[Records contained in a dataset]

#####

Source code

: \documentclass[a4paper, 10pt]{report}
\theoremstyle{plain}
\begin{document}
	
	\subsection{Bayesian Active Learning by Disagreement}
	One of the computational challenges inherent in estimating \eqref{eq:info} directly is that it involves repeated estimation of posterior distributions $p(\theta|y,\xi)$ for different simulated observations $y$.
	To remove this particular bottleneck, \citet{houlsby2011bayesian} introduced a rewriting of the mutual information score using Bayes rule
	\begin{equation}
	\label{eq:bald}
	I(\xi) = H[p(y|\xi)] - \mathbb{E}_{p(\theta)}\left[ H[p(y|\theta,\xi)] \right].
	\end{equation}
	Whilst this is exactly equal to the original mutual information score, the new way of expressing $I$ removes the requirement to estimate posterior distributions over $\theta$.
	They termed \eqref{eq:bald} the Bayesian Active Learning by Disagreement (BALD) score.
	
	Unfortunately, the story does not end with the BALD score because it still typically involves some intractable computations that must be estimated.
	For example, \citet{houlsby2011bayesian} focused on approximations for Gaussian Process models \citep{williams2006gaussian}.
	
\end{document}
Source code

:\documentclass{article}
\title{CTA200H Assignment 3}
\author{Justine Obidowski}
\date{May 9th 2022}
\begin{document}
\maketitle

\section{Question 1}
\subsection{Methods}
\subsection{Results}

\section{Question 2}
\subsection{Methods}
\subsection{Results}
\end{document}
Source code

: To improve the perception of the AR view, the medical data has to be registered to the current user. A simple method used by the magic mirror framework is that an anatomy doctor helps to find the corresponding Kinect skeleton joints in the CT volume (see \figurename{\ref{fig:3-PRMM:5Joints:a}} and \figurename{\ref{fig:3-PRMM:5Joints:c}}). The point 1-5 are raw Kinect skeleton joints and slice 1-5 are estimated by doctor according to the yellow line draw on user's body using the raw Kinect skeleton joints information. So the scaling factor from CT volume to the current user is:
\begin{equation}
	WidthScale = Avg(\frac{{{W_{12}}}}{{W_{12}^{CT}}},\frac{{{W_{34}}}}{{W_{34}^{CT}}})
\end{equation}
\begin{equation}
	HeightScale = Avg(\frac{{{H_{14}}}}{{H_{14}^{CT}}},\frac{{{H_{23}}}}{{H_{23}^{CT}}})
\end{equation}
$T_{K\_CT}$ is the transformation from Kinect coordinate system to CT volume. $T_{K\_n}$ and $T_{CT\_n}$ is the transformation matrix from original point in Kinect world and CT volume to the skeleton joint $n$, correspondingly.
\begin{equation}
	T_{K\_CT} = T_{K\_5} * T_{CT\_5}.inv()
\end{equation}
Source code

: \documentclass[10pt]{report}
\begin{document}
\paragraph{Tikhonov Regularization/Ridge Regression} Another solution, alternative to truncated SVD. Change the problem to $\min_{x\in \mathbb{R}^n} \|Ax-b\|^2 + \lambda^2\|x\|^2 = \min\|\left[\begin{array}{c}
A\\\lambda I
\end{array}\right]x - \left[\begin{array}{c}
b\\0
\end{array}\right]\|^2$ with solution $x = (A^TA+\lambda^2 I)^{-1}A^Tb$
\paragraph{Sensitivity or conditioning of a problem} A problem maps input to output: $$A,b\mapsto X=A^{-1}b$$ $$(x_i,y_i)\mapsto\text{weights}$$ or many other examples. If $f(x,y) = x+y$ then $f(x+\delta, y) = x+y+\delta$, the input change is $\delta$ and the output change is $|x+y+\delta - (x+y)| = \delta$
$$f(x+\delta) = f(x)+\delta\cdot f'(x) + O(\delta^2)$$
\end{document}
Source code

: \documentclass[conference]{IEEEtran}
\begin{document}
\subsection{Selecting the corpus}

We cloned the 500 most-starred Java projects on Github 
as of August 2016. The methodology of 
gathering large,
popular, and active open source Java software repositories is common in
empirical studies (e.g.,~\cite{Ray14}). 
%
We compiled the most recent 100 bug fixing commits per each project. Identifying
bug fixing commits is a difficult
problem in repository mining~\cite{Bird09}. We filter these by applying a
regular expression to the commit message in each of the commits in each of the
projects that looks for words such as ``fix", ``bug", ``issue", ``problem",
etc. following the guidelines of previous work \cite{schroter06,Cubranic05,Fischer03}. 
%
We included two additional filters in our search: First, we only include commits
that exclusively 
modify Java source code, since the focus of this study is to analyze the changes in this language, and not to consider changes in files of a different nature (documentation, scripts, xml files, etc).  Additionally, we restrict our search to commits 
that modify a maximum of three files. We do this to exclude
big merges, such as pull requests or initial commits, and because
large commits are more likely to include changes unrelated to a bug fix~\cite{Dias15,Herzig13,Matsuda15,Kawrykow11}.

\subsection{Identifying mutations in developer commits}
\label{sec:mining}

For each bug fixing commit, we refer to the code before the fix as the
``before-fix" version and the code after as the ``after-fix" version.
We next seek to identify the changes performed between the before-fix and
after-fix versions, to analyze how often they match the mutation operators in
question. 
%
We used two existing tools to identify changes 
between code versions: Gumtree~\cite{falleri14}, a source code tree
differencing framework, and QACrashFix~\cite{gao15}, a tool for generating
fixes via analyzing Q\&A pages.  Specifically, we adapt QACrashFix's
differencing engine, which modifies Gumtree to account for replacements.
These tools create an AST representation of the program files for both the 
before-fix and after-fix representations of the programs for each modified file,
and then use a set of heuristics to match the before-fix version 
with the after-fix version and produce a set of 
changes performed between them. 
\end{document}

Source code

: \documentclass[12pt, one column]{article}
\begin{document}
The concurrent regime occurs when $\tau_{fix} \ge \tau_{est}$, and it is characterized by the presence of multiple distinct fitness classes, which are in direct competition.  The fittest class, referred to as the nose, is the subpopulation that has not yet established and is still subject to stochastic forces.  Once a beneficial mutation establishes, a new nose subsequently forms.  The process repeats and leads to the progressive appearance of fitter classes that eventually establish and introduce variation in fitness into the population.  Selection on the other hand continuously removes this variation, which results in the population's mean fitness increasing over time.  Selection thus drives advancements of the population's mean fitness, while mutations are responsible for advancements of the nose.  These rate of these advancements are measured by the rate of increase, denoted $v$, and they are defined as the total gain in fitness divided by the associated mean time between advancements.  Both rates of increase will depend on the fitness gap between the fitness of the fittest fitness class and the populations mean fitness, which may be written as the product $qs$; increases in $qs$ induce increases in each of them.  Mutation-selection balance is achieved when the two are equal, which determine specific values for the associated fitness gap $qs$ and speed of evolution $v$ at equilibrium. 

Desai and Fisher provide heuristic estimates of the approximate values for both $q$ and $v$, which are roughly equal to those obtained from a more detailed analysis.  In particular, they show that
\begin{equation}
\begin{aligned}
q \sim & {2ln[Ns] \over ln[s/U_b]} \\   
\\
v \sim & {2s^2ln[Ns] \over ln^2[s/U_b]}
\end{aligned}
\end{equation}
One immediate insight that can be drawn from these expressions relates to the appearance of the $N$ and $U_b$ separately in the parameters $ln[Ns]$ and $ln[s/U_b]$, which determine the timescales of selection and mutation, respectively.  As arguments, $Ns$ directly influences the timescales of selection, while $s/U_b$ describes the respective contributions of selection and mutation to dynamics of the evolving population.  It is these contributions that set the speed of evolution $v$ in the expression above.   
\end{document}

#####

**Description of the task**
Whenever a line of the data holds the string "posterior", pick that line out.

**Output for this task**
	One of the computational challenges inherent in estimating \eqref{eq:info} directly is that it involves repeated estimation of posterior distributions $p(\theta|y,\xi)$ for different simulated observations $y$.
	Whilst this is exactly equal to the original mutual information score, the new way of expressing $I$ removes the requirement to estimate posterior distributions over $\theta$.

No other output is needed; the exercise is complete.